Cour administrative d'appel de Versailles — Décision N° CAA78-21VE02993

mardi 18 avril 2023

JuridictionCour administrative d'appel de Versailles
SectionCour administrative d'appel de Versailles
N° DossierCAA78-21VE02993
TypeDécision
Recoursexcès de pouvoir
PublicationC
Formation4ème Chambre
Avocat requérantCHARTIER

Texte intégral

Vu la procédure suivante :

Procédure contentieuse antérieure :

M. B C a demandé au tribunal administratif de Versailles, d'une part, d'annuler l'arrêté du 20 juillet 2020 par lequel le préfet des Yvelines a rejeté sa demande d'admission exceptionnelle au séjour, l'a obligé à quitter le territoire français sous trente jours et a fixé le pays de destination, et, d'autre part, d'enjoindre au préfet des Yvelines de lui délivrer un titre de séjour portant la mention " vie privée et familiale ", sous astreinte de 200 euros par jour de retard.

Par un jugement n° 2105110 du 11 octobre 2021, le tribunal administratif de Versailles a rejeté sa demande.

Procédure devant la cour :

Par une requête, enregistrée le 10 novembre 2021, M. B C, représenté par Me Chartier, avocate, demande à la cour :

1°) d'annuler ce jugement ;

2°) d'annuler l'arrêté du 20 juillet 2020 ;

3°) d'enjoindre au préfet de lui délivrer une carte de séjour portant la mention " vie privée et familiale ", sous astreinte de 200 euros par jour de retard ;

4°) de mettre à la charge de l'Etat une somme de 2 000 euros au titre des dispositions de l'article L. 761-1 du code de justice administrative et de l'article 37 de la loi du 10 juillet 1991, à verser à son conseil, Me Chartier.

Il soutient que :

- il n'est pas démontré que l'arrêté aurait été signé par une autorité compétente ;

- l'arrêté est insuffisamment motivé ;

- il méconnaît les dispositions de l'article L. 313-14 du code de l'entrée et du séjour des étrangers et du droit d'asile et est entaché d'une erreur manifeste d'appréciation dans la mesure où il justifie de sa présence en France, où il est bien inséré, depuis l'an 2000 ;

- il méconnaît également les stipulations de l'article 8 de la convention européenne de sauvegarde des droits de l'homme et des libertés fondamentales ;

- il méconnaît les stipulations de l'article 3 de cette même convention ;

- la décision portant obligation de quitter le territoire français est illégale en ce qu'elle repose sur une décision portant refus de titre de séjour, elle-même illégale.

La requête a été communiquée le 4 mars 2022 au préfet des Yvelines, qui n'a pas produit de mémoire en défense.

Vu les autres pièces du dossier.

Vu :

- la convention européenne de sauvegarde des droits de l'homme et des libertés fondamentales ;

- le code de l'entrée et du séjour des étrangers et du droit d'asile ;

- le code des relations entre le public et l'administration ;

- la loi n° 91-647 du 10 juillet 1991 ;

- le code de justice administrative.

Le président de la formation de jugement a dispensé la rapporteure publique, sur sa proposition, de prononcer des conclusions à l'audience.

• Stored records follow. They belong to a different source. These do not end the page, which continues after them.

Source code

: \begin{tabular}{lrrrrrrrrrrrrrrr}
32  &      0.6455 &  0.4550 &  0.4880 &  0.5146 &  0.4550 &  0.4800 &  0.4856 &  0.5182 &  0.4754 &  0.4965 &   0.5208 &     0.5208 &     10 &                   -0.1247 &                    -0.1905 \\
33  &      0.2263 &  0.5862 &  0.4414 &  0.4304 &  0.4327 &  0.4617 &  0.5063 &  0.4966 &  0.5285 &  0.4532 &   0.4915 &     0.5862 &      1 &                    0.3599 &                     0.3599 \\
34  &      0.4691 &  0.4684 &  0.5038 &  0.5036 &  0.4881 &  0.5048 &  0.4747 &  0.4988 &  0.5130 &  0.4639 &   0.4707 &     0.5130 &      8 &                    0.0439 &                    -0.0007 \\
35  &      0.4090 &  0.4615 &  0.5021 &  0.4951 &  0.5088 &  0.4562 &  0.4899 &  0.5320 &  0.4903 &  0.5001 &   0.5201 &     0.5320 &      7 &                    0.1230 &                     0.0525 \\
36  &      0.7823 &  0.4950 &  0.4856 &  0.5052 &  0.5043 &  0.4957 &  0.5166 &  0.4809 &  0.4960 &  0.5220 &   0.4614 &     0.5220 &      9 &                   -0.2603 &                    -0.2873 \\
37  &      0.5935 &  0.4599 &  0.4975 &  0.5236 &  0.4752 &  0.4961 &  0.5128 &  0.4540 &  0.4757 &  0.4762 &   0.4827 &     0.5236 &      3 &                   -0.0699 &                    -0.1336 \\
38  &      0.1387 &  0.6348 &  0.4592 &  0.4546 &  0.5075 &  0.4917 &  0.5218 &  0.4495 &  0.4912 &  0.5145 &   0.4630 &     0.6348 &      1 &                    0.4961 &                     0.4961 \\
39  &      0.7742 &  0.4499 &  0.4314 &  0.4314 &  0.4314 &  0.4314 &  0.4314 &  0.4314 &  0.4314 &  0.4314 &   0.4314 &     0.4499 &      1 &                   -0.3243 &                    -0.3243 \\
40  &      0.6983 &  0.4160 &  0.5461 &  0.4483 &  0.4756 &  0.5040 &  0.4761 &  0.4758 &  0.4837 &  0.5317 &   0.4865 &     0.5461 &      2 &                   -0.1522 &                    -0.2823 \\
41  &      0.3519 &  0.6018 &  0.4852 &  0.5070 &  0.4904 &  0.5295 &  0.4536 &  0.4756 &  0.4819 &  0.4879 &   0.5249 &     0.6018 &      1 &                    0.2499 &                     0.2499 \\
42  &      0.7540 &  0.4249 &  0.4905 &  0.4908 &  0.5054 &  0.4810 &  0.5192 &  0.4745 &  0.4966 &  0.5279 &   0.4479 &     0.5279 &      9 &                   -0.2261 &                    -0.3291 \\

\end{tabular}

Les parties ont été régulièrement averties du jour de l'audience.

Le rapport de Mme A a été entendu au cours de l'audience publique.

Considérant ce qui suit :

1. M. B C, ressortissant camerounais né le 18 janvier 1957 à Douala (Cameroun), est entré sur le territoire français sous couvert d'un visa court séjour, pour la dernière fois en 1999 selon ses dires. Il a obtenu une carte de séjour temporaire portant la mention " vie privée et familiale ", valable du 5 juin 2001 au 4 juin 2002, laquelle a été renouvelée une fois. Le 9 octobre 2018, M. C a sollicité son admission exceptionnelle au séjour sur le fondement des dispositions de l'article L. 313-14 du code de l'entrée et du séjour des étrangers et du droit d'asile. M. C fait appel du jugement du 11 octobre 2021 par lequel le tribunal administratif de Versailles a rejeté sa demande tendant à l'annulation de l'arrêté du 20 juillet 2020 par lequel le préfet des Yvelines a rejeté sa demande d'admission exceptionnelle au séjour et l'a obligé à quitter le territoire français dans un délai de trente jours en fixant le pays de destination.

En ce qui concerne la légalité externe de l'arrêté :

2. En premier lieu, M. C reprend en appel, en des termes similaires et sans critique utile du jugement, le moyen tiré de l'incompétence du signataire de l'arrêté. Il n'apporte aucun élément de droit ou de fait nouveau à l'appui de ce moyen auquel le tribunal a exactement répondu au point 2 de son jugement. Par suite, ce moyen doit être écarté par adoption des motifs retenus à bon droit par les premiers juges.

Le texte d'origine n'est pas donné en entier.